7/10
Every Recurrent Action Hero Needs A Vengeful Rampage Film
6 February 2007
Licence To Kill has some of the worst mandatory Bond film one-liners I've ever heard, most of them said in a seeming hurry so that the scene can just hurry up and move on, only to realize that the rest of the dialogue isn't much better. In fact, this is a very poorly written film in general. Also, the two Bond women, Carey Lowell and Talisa Soto, deliver two of the worst performances delivered in any of the twenty-one James Bond films to date. They are almost staggeringly bad, stale, scripted, stilted, like two reluctant students being made to read aloud in class. But, there is something unique about this particular installment in the 007 series that must be cherished and given notice. That is its renegade darkness, its fearless exploration of more intense scenes of violence, its use of black and deep red in the costumes, sets, and cinematography, the chance the series took to be like other action movies instead of being isolated a James Bond film. Albert R. Broccoli simply decided to completely suspend the series from Ian Fleming's original stories and give Bond a reason to upstage his usual professional courtesy in his killing and knocking unconscious with seriously vindictive and malicious intent. Every villain and henchman gets Bond's spiciest flavor of dispatch.

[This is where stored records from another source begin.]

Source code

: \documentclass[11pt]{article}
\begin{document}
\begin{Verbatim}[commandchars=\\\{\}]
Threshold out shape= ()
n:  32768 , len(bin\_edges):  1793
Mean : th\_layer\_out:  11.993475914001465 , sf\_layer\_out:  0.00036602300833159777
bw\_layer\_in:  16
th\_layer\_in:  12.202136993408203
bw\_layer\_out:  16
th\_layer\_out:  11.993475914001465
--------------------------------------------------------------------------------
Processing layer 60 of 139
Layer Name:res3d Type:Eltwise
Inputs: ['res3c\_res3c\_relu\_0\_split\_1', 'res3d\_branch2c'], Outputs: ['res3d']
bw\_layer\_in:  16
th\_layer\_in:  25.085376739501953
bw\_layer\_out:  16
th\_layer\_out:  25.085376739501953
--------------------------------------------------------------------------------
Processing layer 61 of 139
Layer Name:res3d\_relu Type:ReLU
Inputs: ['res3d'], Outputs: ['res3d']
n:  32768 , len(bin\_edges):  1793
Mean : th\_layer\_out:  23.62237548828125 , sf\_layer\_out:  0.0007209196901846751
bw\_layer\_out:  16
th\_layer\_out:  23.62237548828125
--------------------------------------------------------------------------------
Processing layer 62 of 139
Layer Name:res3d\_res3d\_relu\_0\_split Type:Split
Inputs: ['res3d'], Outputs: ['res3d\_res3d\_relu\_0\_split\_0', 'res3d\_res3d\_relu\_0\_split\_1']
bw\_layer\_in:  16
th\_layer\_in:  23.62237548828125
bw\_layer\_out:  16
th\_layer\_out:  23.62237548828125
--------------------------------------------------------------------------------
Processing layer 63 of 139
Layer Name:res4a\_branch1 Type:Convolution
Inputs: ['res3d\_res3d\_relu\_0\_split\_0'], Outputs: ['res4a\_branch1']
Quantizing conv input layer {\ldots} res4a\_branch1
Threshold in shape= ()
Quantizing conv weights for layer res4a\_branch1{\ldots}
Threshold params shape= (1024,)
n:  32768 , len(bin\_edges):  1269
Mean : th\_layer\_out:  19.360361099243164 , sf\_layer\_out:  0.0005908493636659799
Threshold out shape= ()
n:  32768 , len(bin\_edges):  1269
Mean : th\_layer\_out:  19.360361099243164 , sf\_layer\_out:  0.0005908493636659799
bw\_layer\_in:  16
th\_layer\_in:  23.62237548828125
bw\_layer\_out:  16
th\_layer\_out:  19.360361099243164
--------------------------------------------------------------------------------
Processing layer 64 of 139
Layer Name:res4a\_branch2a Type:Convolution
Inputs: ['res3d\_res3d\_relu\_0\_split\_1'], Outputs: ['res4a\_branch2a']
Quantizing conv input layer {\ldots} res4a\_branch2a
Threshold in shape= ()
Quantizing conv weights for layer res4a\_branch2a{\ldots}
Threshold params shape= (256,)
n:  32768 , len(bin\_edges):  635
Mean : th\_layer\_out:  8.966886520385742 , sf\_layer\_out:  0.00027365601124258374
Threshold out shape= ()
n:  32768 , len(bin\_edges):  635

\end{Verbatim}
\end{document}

The locations may not be as exotic and brazen as usual and the unusually intense violence may be a little too sporadic, but the villains are as mean as they come. Robert Davi's drug lord Franz Sanchez is ruthless, sick, and completely aware of it, and we are informed of this from the get-go. Every one of his lackeys is no less depraved and sadistic. They don't just have you shot, they have some unheard-of ways of making an example out of you. The highlight of the antagonists is Benicio Del Toro. When I first saw this, Del Toro was not at all a star, and hardly anyone had ever heard of him. But he stood out to me. He doesn't have too much screen time, but what he does with what he has is nothing short of effective.

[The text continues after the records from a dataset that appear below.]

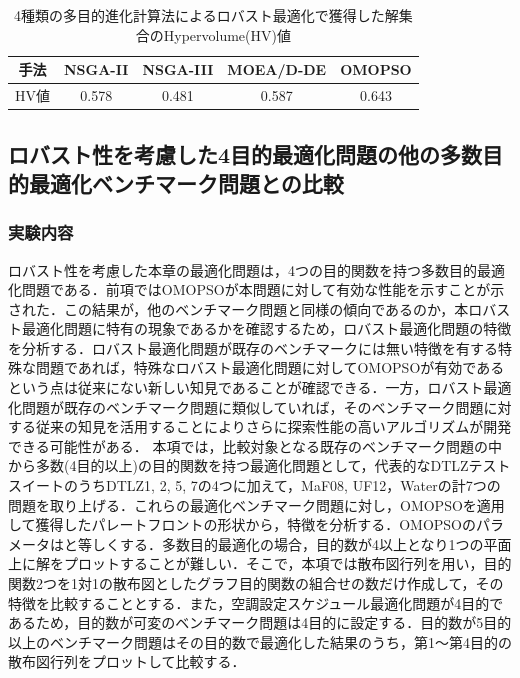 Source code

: \begin{table}[t]
    \begin{center}
        \caption{4種類の多目的進化計算法によるロバスト最適化で獲得した解集合のHypervolume(HV)値}
        \label{tab::robust_result_hv_multi}
        \small
        \begin{tabular}{c|c|c|c|c}
            \hline
            手法 & NSGA-II & NSGA-III & MOEA/D-DE & OMOPSO \\
            \hline \hline
            HV値 & 0.578   & 0.481    & 0.587     & 0.643  \\
            \hline
        \end{tabular}
    \end{center}
\end{table}


\subsection{ロバスト性を考慮した4目的最適化問題の他の多数目的最適化ベンチマーク問題との比較}
\subsubsection{実験内容}
ロバスト性を考慮した本章の最適化問題は，4つの目的関数を持つ多数目的最適化問題である．前項ではOMOPSOが本問題に対して有効な性能を示すことが示された．この結果が，他のベンチマーク問題と同様の傾向であるのか，本ロバスト最適化問題に特有の現象であるかを確認するため，ロバスト最適化問題の特徴を分析する．ロバスト最適化問題が既存のベンチマークには無い特徴を有する特殊な問題であれば，特殊なロバスト最適化問題に対してOMOPSOが有効であるという点は従来にない新しい知見であることが確認できる．一方，ロバスト最適化問題が既存のベンチマーク問題に類似していれば，そのベンチマーク問題に対する従来の知見を活用することによりさらに探索性能の高いアルゴリズムが開発できる可能性がある．
本項では，比較対象となる既存のベンチマーク問題の中から多数(4目的以上)の目的関数を持つ最適化問題として，代表的なDTLZテストスイート\cite{Deb05}のうちDTLZ1, 2, 5, 7の4つに加えて，MaF08\cite{Cheng17}, UF12\cite{Zhang08}，Water\cite{Ray01}の計7つの問題を取り上げる．これらの最適化ベンチマーク問題に対し，OMOPSOを適用して獲得したパレートフロントの形状から，特徴を分析する．OMOPSOのパラメータはと等しくする．多数目的最適化の場合，目的数が4以上となり1つの平面上に解をプロットすることが難しい．そこで，本項では散布図行列を用い，目的関数2つを1対1の散布図としたグラフ目的関数の組合せの数だけ作成して，その特徴を比較することとする．また，空調設定スケジュール最適化問題が4目的であるため，目的数が可変のベンチマーク問題は4目的に設定する．目的数が5目的以上のベンチマーク問題はその目的数で最適化した結果のうち，第1～第4目的の散布図行列をプロットして比較する．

Yes, Licence To Kill may technically be a very lame script, a mostly deplorable cast, and not exactly an intelligent movie, but at heart, it just wants to run free and let Bond unwind that deeply violent heart of his. The musical score pounds, the climax is short but quite fun, and newly dark themes that suddenly rush through this final film before the franchise's six-year break are well worth it.